_TASK BRIEF_
Indicate only the number of lines in the listing below in which the word "Estrangeira" appears.

_INPUT RECORDS_
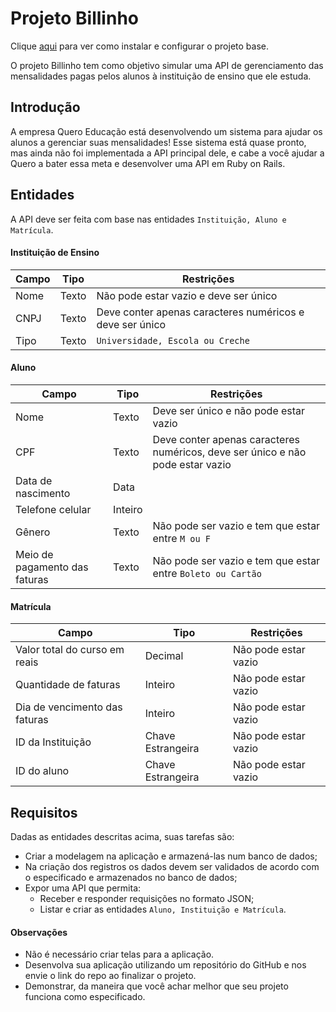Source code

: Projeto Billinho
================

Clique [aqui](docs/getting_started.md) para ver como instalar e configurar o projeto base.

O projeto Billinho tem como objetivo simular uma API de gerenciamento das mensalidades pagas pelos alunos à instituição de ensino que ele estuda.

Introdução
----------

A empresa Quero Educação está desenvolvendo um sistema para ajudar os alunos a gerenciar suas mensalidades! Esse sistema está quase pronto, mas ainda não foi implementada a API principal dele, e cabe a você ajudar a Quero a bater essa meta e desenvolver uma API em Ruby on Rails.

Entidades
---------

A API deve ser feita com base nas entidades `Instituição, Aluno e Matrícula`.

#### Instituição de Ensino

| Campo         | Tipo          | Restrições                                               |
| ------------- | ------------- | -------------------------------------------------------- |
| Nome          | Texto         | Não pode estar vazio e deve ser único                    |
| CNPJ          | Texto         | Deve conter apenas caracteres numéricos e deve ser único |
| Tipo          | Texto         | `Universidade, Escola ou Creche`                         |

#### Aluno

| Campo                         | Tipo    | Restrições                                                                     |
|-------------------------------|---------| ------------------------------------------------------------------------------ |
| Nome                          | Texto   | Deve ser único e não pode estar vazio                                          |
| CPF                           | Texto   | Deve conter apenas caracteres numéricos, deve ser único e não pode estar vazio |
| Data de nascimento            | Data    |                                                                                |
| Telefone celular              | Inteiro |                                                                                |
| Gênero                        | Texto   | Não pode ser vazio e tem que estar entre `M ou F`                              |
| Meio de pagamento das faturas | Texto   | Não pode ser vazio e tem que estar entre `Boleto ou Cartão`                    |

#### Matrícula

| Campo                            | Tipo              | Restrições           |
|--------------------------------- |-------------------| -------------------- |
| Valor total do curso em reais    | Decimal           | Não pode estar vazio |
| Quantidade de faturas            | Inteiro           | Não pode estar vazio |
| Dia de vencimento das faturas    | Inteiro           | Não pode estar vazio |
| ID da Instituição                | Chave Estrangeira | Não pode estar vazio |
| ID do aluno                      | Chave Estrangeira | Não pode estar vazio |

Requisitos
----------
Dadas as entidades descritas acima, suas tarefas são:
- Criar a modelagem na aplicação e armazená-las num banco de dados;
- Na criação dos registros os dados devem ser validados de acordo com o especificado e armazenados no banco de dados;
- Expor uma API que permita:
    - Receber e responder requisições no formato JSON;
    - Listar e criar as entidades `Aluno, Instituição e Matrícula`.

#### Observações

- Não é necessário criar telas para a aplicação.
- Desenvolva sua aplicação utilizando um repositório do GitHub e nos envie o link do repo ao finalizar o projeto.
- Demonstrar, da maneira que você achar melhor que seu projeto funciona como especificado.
==
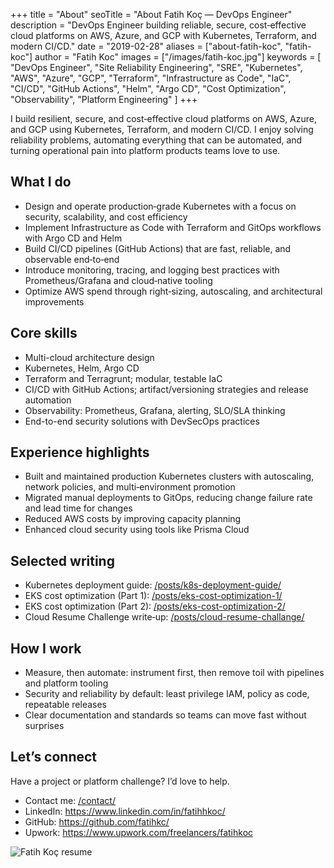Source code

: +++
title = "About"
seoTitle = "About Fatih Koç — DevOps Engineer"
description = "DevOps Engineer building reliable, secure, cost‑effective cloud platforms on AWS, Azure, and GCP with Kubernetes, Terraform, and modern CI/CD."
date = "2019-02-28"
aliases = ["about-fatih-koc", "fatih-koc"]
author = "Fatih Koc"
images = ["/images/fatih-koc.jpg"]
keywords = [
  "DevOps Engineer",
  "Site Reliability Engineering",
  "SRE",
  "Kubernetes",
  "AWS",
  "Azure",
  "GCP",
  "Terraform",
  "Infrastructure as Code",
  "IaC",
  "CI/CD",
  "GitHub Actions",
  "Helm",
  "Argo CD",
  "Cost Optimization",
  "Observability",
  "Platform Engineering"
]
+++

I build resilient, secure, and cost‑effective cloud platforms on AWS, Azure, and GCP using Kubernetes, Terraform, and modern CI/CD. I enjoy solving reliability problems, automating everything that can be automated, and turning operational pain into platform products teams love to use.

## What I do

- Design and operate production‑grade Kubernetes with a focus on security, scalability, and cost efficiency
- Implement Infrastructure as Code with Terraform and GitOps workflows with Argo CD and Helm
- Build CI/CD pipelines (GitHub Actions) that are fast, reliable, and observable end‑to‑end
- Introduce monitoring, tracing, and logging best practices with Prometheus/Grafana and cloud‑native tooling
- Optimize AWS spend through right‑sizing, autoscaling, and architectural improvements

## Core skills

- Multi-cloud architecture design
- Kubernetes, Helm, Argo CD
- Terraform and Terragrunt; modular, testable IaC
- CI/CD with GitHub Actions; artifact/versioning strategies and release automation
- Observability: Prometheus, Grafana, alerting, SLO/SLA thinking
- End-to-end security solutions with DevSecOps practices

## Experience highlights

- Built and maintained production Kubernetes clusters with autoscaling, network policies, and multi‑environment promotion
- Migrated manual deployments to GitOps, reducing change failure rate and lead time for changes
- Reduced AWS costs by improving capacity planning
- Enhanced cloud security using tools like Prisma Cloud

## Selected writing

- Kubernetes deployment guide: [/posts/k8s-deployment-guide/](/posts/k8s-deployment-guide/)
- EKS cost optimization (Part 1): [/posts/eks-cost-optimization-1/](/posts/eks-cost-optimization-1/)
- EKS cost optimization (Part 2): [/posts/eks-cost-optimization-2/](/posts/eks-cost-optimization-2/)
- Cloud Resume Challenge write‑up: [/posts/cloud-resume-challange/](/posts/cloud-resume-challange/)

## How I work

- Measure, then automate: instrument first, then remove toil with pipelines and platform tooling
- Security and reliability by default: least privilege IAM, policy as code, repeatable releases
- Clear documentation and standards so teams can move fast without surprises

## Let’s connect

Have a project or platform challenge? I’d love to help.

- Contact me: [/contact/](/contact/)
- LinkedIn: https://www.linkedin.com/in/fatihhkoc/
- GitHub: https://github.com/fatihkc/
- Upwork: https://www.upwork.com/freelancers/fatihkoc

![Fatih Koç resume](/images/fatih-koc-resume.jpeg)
==
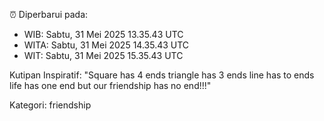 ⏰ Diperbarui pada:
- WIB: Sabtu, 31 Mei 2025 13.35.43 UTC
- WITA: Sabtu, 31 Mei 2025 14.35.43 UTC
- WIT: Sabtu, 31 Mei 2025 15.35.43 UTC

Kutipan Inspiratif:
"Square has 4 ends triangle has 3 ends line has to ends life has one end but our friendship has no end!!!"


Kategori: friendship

_ANSWER TO THE EXERCISE_
2